Setting Intentions: On Work, Music, and Choosing Direction on Purpose
- Jared Jones

- Apr 3
- 2 min read
Updated: 2 days ago
I dropped Setting Intentions on April 6. The song came out of a weird space I’ve been in lately.
I’ve been figuring out how to balance working a job and still feeling like I’m building something for myself. I’ve had moments where I’m like, I don’t know if I’m meant to work a job at all. Then I turn around and realize the job is actually giving me the space to think, create, and move toward what I actually want.
Before this, I was freelancing, and Creative Bay was mostly what people hired me for. It was tied to client work. Now it’s starting to feel more like its own thing. Less about services, more about stories, music, and how artists are actually seen.
At the same time, I’ve experienced some momentum that looks like success on paper, but doesn’t always feel like it’s in the right direction. I don’t regret any of it. It just made me pause and really think about what I’m building and where it’s actually going.
A big part of that shift came after my grandfather passed in September 2025.
Since then, I’ve been thinking a lot about legacy. Not in a big, abstract way, just in a real sense of how I’ll be remembered and what I actually contributed while I was here. And for me, it would feel off to leave without really giving myself to the thing I love most, which is music.
Setting Intentions came out of that.
It’s not a heavy song. It’s actually just fun. But for me, it’s a reset. A reminder to focus on myself and what I’m building instead of getting caught in everything else.
This year I’ve been dropping a song every month. It started off simple, just making stuff at home, not overthinking it. At some point I realized I can’t keep separating myself from my own music. If I care about artists and the work they put out, I have to stand in that too. I’m a fan of music, first. Always have been.
My favorite thing as a kid was show and tell. Bringing something in and sharing it because you thought it was cool. That’s still how I think about this. Creative Bay is just a bigger version of that. Music, stories, people, all of it.

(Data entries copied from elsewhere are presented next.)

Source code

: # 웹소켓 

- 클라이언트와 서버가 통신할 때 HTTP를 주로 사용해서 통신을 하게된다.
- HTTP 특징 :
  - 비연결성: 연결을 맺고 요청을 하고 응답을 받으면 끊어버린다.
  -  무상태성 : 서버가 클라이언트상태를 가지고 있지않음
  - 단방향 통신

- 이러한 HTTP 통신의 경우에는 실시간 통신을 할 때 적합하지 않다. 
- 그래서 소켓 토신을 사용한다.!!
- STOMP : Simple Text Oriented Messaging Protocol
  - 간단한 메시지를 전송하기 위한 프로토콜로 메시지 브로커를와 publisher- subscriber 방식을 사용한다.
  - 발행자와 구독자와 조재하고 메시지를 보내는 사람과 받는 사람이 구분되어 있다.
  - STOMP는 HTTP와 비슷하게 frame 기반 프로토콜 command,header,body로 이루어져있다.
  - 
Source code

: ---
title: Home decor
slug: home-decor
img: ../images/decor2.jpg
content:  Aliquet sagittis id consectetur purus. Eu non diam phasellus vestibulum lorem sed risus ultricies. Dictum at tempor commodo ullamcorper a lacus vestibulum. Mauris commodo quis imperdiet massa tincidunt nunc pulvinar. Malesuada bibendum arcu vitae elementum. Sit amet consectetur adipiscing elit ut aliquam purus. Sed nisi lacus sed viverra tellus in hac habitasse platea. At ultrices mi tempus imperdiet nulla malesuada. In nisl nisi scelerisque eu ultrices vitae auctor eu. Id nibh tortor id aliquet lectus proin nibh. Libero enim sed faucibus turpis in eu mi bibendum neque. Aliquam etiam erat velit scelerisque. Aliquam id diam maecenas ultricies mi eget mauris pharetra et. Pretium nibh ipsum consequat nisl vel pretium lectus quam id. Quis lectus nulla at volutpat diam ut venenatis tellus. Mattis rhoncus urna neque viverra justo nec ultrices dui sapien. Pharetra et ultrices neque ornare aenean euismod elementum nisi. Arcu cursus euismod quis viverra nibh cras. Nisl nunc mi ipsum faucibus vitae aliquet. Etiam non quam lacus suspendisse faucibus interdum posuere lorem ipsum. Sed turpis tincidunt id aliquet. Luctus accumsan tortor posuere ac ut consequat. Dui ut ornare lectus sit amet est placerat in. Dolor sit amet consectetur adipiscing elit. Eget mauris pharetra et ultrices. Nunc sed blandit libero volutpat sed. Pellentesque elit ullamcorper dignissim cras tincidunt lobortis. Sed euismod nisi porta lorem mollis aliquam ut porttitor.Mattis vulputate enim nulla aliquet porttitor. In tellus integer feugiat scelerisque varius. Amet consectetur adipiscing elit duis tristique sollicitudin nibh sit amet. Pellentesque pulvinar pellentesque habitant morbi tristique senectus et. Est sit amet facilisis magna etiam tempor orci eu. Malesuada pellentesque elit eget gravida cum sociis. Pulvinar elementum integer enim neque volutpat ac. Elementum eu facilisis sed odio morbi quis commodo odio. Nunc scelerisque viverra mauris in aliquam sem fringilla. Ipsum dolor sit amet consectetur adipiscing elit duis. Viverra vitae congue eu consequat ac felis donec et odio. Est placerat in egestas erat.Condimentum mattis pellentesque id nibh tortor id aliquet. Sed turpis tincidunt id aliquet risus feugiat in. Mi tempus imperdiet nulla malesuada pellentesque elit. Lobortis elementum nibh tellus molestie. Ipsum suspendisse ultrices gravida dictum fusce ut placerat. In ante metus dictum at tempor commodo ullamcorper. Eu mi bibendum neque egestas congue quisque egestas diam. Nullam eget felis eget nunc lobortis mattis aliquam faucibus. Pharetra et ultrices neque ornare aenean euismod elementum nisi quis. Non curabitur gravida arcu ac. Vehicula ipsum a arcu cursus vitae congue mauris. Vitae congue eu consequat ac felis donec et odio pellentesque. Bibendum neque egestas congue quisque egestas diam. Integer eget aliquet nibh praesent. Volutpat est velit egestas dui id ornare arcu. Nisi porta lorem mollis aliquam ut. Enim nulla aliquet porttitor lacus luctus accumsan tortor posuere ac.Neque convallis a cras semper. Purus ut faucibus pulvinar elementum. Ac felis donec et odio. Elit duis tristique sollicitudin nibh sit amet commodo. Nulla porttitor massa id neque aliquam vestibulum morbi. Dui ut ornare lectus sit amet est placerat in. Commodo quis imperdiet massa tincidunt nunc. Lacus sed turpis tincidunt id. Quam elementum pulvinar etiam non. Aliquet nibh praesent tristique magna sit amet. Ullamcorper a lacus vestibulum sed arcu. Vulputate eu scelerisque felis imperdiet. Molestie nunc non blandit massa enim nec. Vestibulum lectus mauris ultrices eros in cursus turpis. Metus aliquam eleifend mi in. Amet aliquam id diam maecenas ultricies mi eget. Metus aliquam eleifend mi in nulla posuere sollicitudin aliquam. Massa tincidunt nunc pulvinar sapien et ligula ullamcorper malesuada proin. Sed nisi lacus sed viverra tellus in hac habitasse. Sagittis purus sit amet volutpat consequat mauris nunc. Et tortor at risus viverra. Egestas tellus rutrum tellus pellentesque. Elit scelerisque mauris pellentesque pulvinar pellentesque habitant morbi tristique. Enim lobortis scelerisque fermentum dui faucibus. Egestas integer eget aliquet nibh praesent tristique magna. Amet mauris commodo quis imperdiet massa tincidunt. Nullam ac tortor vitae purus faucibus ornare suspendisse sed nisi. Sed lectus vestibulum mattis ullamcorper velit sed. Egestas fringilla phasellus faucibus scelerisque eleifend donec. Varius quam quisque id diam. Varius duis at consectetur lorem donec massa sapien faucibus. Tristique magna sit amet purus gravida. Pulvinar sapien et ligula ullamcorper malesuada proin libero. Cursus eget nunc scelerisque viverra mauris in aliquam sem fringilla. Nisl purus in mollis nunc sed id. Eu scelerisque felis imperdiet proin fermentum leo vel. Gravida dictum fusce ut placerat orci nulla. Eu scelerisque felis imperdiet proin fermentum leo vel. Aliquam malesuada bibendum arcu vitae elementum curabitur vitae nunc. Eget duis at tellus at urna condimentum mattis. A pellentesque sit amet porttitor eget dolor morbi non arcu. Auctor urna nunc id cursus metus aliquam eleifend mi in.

The video for Setting Intentions came together with the team at Slate 50. It was simple, collaborative, and exactly what it needed to be. Shoutout to Mia Mitchell, Jay Clark, Marisa Valentine, Frank Xavier, and Jordan Kelly for helping bring it to life.
The goal with Creative Bay is still the same. Create a platform that actually presents artists in a real way. Not overhyped, not watered down. Just clear and honest. And for me, it’s about staying consistent. Showing up, putting the work out, and letting it build over time. Setting Intentions is part of that.